Mot De M Nassib Nasr Directeur Général de l’Hôtel-Dieu de France à la cérémonie du lancement du centenaire de l’Hôtel-Dieu de France le 5 mai 2022 à 17h à l’Amphithéâtre Obeji Jeudi 5 Mai 2022

 

Monsieur l’Ancien Président de la République

Excellence, M. le Ministre de la Santé

Excellence Monsieur le Nonce Apostolique

Excellence, Mme l’Ambassadrice de France

Révérends Monseigneurs

Révérend Père provincial

Messieurs les ministres

Messieurs les ambassadeurs

Messieurs les présidents des ordres et syndicats

Messieurs les présidents et recteurs des universités

Messieurs les directeurs généraux

Monsieur le Recteur de l’USJ et Président du conseil d’administration de l’Hôtel-Dieu de France,

Chers collègues et amis,

Il est difficile pour moi de porter un témoignage sur le centenaire de l’Hôtel-Dieu de France, étant à mon poste depuis quelques mois seulement.

 

Mais regarder vers le passé, et découvrir l’histoire riche de cet hôpital qui est devenu une véritable institution au niveau national et régional, me donne et donne à toutes les équipes médicales et administratives l’espoir de continuer, le courage d’aller de l’avant et de surmonter les difficultés et les défis. 

 

L’Histoire n’est qu’un éternel recommencement :  des périodes de construction suivies de périodes de destruction, l’âge de gloire suivi d’années de misère, des moments d’espoir, suivis de moments de détresse. Et parcourant l’histoire de l’Hôtel-Dieu de France, on remarque qu’il y a toujours eu un dénominateur commun : les hommes et les femmes qui nous ont précédés, il y a 100 ans, 75 ans, ou 50 ans ils ont tous eu une foi inébranlable dans la construction du Liban et dans le développement du secteur de la santé malgré les guerres, les crises, et les dangers. Cette foi leur a donné du courage, de l’énergie et surtout la passion pour persévérer, pour recommencer à zéro, pour reconstruire, et pour développer des plans d’avenir.

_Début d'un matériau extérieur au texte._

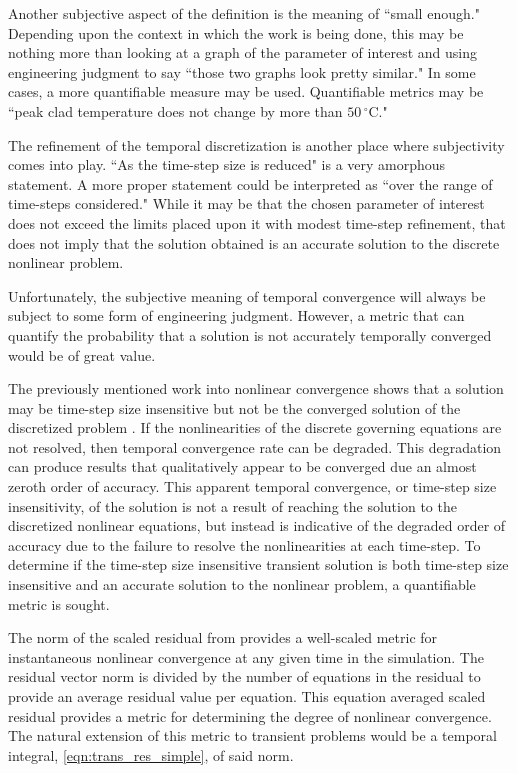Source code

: Another subjective aspect of the definition is the meaning of ``small enough."
Depending upon the context in which the work is being done, this may be nothing more than looking at a graph of the parameter of interest and using engineering judgment to say ``those two graphs look pretty similar."
In some cases, a more quantifiable measure may be used.
Quantifiable metrics may be  ``peak clad temperature does not change by more than $50\,^{\circ}\mathrm{C}$."

The refinement of the temporal discretization is another place where subjectivity comes into play.
``As the time-step size is reduced" is a very amorphous statement.
A more proper statement could be interpreted as ``over the range of time-steps considered."
While it may be that the chosen parameter of interest does not exceed the limits placed upon it with modest time-step refinement, that does not imply that the solution obtained is an accurate solution to the discrete nonlinear problem.

Unfortunately, the subjective meaning of temporal convergence will always be subject to some form of engineering judgment. However, a metric that can quantify the probability that a solution is not accurately temporally converged would be of great value.

The previously mentioned work into nonlinear convergence shows that a solution may be time-step size insensitive but not be the converged solution of the discretized problem \cite{Knoll2001}.
If the nonlinearities of the discrete governing equations are not resolved, then temporal convergence rate can be degraded.
This degradation can produce results that qualitatively appear to be converged due an almost zeroth order of accuracy.
This apparent temporal convergence, or time-step size insensitivity, of the solution is not a result of reaching the solution to the discretized nonlinear equations, but instead is indicative of the degraded order of accuracy due to the failure to resolve the nonlinearities at each time-step.
To determine if the time-step size insensitive transient solution is both time-step size insensitive and an accurate solution to the nonlinear problem, a quantifiable metric is sought.

The norm of the scaled residual from  provides a well-scaled metric for instantaneous nonlinear convergence at any given time in the simulation.
The residual vector norm is divided by the number of equations in the residual to provide an average residual value per equation.
This equation averaged scaled residual provides a metric for determining the degree of nonlinear convergence.
The natural extension of this metric to transient problems would be a temporal integral, \eqref{eqn:trans_res_simple}, of said norm.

Le Liban passe par une des périodes les plus noires qu’il ait connue depuis son indépendance. La pire peut-être, seule l’Histoire le dira.

Notre gouvernance nationale a largement fait défaut, l’absence assourdissante de l’État rend notre tâche encore plus compliquée.

Quand on sent que tout s’écroule, que nos rêves s’envolent et qu’il n’y a plus d’espoir, alors on regarde en arrière, on s’inspire de nos ainés de leur optimisme, de leur volonté.

 

Et c’est là qu’on comprend qu’il n’y a qu’une option qui s’offre à nous : se lever et avancer.

 

Nos vocations sociales et humanitaires ne sont plus discutables. Nous avons une cause, ceci est notre responsabilité. Nous n’avons pas vécu 100 ans pour mourir aujourd’hui. Nos forces morales, notre foi, notre confiance, notre cohésion admirable expliquent notre résilience.

Notre mission ne nous donne pas droit à la moindre faiblesse, nous allons même hausser notre niveau d’exigence. L’exigence doit être permanente et à tous les niveaux.

Au bout de 10 mois en fonction, j’ai fait une découverte majeure, cet endroit est attachant, il vous bouleverse. A l’Hôtel-Dieu il n’y a pas une Histoire, il y a des milliers d’histoire, des histoires de cœur, souvent belles, poignantes, parfois dramatiques, des leçons de vie avec une constante, le bien-être du patient.

Depuis 10 mois, j’analyse l’hôpital et ses composantes, en toute franchise, pour connaître nos forces, nos faiblesses, nos limites, et les opportunités qui s’offrent à nous. Certaines âmes pessimistes, diront, en voyant l’état du pays, il n’y a plus d’espoir. J’aimerais leur répondre, il n’y a pas de désespoir non plus. S’il faut nous abimer, il faudra qu’on tombe et on ne tombera pas.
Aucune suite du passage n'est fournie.